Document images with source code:
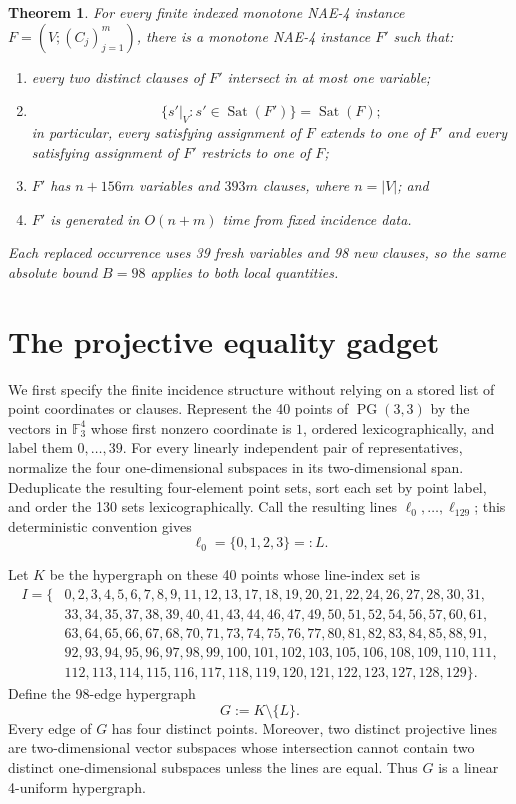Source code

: \documentclass[11pt]{article}
\newtheorem{theorem}{Theorem}
\theoremstyle{definition}
\newcommand{\Sat}{\operatorname{Sat}}
\newcommand{\Fthree}{\mathbb F_{3}}
\begin{document}
\begin{theorem}\label{thm:main}
For every finite indexed monotone NAE-4 instance
$F=(V;(C_j)_{j=1}^{m})$, there is a monotone NAE-4 instance $F'$ such that:
\begin{enumerate}[label=\textup{(\roman*)}]
  \item every two distinct clauses of $F'$ intersect in at most one variable;
  \item
  \[
     \{s'|_V:s'\in\Sat(F')\}=\Sat(F);
  \]
  in particular, every satisfying assignment of $F$ extends to one of $F'$
  and every satisfying assignment of $F'$ restricts to one of $F$;
  \item $F'$ has $n+156m$ variables and $393m$ clauses, where $n=|V|$;
  and
  \item $F'$ is generated in $O(n+m)$ time from fixed incidence data.
\end{enumerate}
Each replaced occurrence uses 39 fresh variables and 98 new clauses, so the
same absolute bound $B=98$ applies to both local quantities.
\end{theorem}

\section{The projective equality gadget}

We first specify the finite incidence structure without relying on a stored
list of point coordinates or clauses.  Represent the 40 points of
$\operatorname{PG}(3,3)$ by the vectors in $\Fthree^4$ whose first nonzero
coordinate is $1$, ordered lexicographically, and label them $0,\ldots,39$.
For every linearly independent pair of representatives, normalize the four
one-dimensional subspaces in its two-dimensional span.  Deduplicate the
resulting four-element point sets, sort each set by point label, and order the
130 sets lexicographically.  Call the resulting lines
$\ell_0,\ldots,\ell_{129}$; this deterministic convention gives
\[
  \ell_0=\{0,1,2,3\}=:L.
\]

Let $K$ be the hypergraph on these 40 points whose line-index set is
\begingroup\small
\begin{align*}
I=\{&0,2,3,4,5,6,7,8,9,11,12,13,17,18,19,20,21,22,24,26,27,28,30,31,\\
&33,34,35,37,38,39,40,41,43,44,46,47,49,50,51,52,54,56,57,60,61,\\
&63,64,65,66,67,68,70,71,73,74,75,76,77,80,81,82,83,84,85,88,91,\\
&92,93,94,95,96,97,98,99,100,101,102,103,105,106,108,109,110,111,\\
&112,113,114,115,116,117,118,119,120,121,122,123,127,128,129\}.
\end{align*}
\endgroup
Define the 98-edge hypergraph
\[
   G:=K\setminus\{L\}.
\]
Every edge of $G$ has four distinct points.  Moreover, two distinct
projective lines are two-dimensional vector subspaces whose intersection
cannot contain two distinct one-dimensional subspaces unless the lines are
equal.  Thus $G$ is a linear 4-uniform hypergraph.
\end{document}
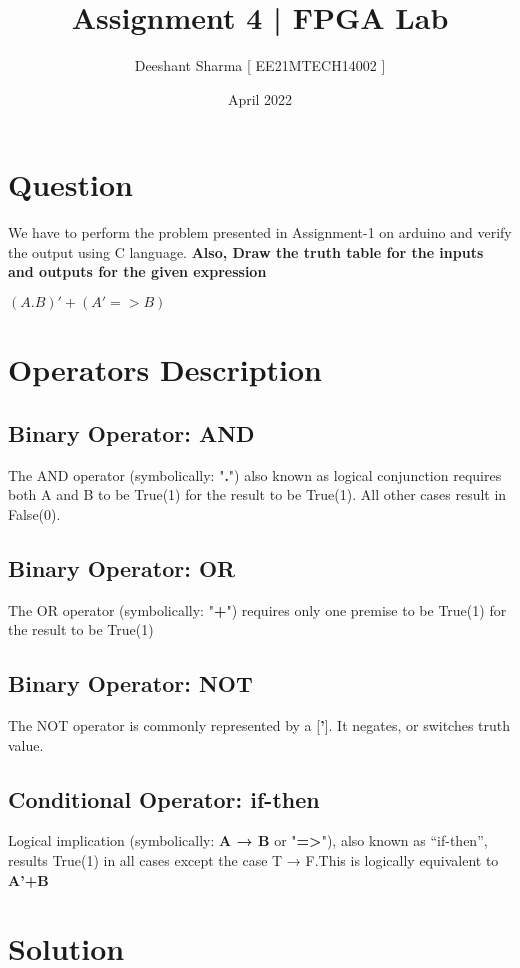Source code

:\documentclass{article}
\title{\textbf{Assignment 4}  |\textbf{ FPGA Lab}}
\author{Deeshant Sharma [ EE21MTECH14002 ]}
\date{April 2022}
\begin{document}
\maketitle

\section{Question}

We have to perform the problem presented in Assignment-1 on arduino and verify the output using C language.
\textbf{Also, Draw the truth table for the inputs and outputs for the given  expression}


\begin{center}
    $ ( A . B )' + (  A' => B ) $
\end{center}

\section{Operators Description}
\subsection{Binary Operator: AND}
The AND operator (symbolically: "\textbf{.}") also known as logical conjunction requires both A and B to be True(1) for the result to be True(1). All other cases result in False(0).

\subsection{Binary Operator: OR}
The OR operator (symbolically: "\textbf{+}") requires only one premise to be True(1) for the result to be True(1)

\subsection{Binary Operator: NOT}
The NOT operator is commonly represented by a [\textbf{'}]. It negates, or switches truth value.

\subsection{Conditional Operator: if-then}
Logical implication (symbolically:\textbf{ A → B} or "\textbf{=>}"), also known as “if-then”, results True(1) in all cases except the case T → F.This is logically equivalent to \textbf{A'+B}

\section{Solution}
\end{document}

▶ _Task requirements_
Output each entry shown above exactly as it stands, with all pictures removed.

▶ _Result of the exercise_
Source code

: \documentclass[11pt]{article}
\newtheorem{theorem}{Theorem}
\theoremstyle{definition}
\newcommand{\Sat}{\operatorname{Sat}}
\newcommand{\Fthree}{\mathbb F_{3}}
\begin{document}
\begin{theorem}\label{thm:main}
For every finite indexed monotone NAE-4 instance
$F=(V;(C_j)_{j=1}^{m})$, there is a monotone NAE-4 instance $F'$ such that:
\begin{enumerate}[label=\textup{(\roman*)}]
  \item every two distinct clauses of $F'$ intersect in at most one variable;
  \item
  \[
     \{s'|_V:s'\in\Sat(F')\}=\Sat(F);
  \]
  in particular, every satisfying assignment of $F$ extends to one of $F'$
  and every satisfying assignment of $F'$ restricts to one of $F$;
  \item $F'$ has $n+156m$ variables and $393m$ clauses, where $n=|V|$;
  and
  \item $F'$ is generated in $O(n+m)$ time from fixed incidence data.
\end{enumerate}
Each replaced occurrence uses 39 fresh variables and 98 new clauses, so the
same absolute bound $B=98$ applies to both local quantities.
\end{theorem}

\section{The projective equality gadget}

We first specify the finite incidence structure without relying on a stored
list of point coordinates or clauses.  Represent the 40 points of
$\operatorname{PG}(3,3)$ by the vectors in $\Fthree^4$ whose first nonzero
coordinate is $1$, ordered lexicographically, and label them $0,\ldots,39$.
For every linearly independent pair of representatives, normalize the four
one-dimensional subspaces in its two-dimensional span.  Deduplicate the
resulting four-element point sets, sort each set by point label, and order the
130 sets lexicographically.  Call the resulting lines
$\ell_0,\ldots,\ell_{129}$; this deterministic convention gives
\[
  \ell_0=\{0,1,2,3\}=:L.
\]

Let $K$ be the hypergraph on these 40 points whose line-index set is
\begingroup\small
\begin{align*}
I=\{&0,2,3,4,5,6,7,8,9,11,12,13,17,18,19,20,21,22,24,26,27,28,30,31,\\
&33,34,35,37,38,39,40,41,43,44,46,47,49,50,51,52,54,56,57,60,61,\\
&63,64,65,66,67,68,70,71,73,74,75,76,77,80,81,82,83,84,85,88,91,\\
&92,93,94,95,96,97,98,99,100,101,102,103,105,106,108,109,110,111,\\
&112,113,114,115,116,117,118,119,120,121,122,123,127,128,129\}.
\end{align*}
\endgroup
Define the 98-edge hypergraph
\[
   G:=K\setminus\{L\}.
\]
Every edge of $G$ has four distinct points.  Moreover, two distinct
projective lines are two-dimensional vector subspaces whose intersection
cannot contain two distinct one-dimensional subspaces unless the lines are
equal.  Thus $G$ is a linear 4-uniform hypergraph.
\end{document}
Source code

:\documentclass{article}
\title{\textbf{Assignment 4}  |\textbf{ FPGA Lab}}
\author{Deeshant Sharma [ EE21MTECH14002 ]}
\date{April 2022}
\begin{document}
\maketitle

\section{Question}

We have to perform the problem presented in Assignment-1 on arduino and verify the output using C language.
\textbf{Also, Draw the truth table for the inputs and outputs for the given  expression}


\begin{center}
    $ ( A . B )' + (  A' => B ) $
\end{center}

\section{Operators Description}
\subsection{Binary Operator: AND}
The AND operator (symbolically: "\textbf{.}") also known as logical conjunction requires both A and B to be True(1) for the result to be True(1). All other cases result in False(0).

\subsection{Binary Operator: OR}
The OR operator (symbolically: "\textbf{+}") requires only one premise to be True(1) for the result to be True(1)

\subsection{Binary Operator: NOT}
The NOT operator is commonly represented by a [\textbf{'}]. It negates, or switches truth value.

\subsection{Conditional Operator: if-then}
Logical implication (symbolically:\textbf{ A → B} or "\textbf{=>}"), also known as “if-then”, results True(1) in all cases except the case T → F.This is logically equivalent to \textbf{A'+B}

\section{Solution}
\end{document}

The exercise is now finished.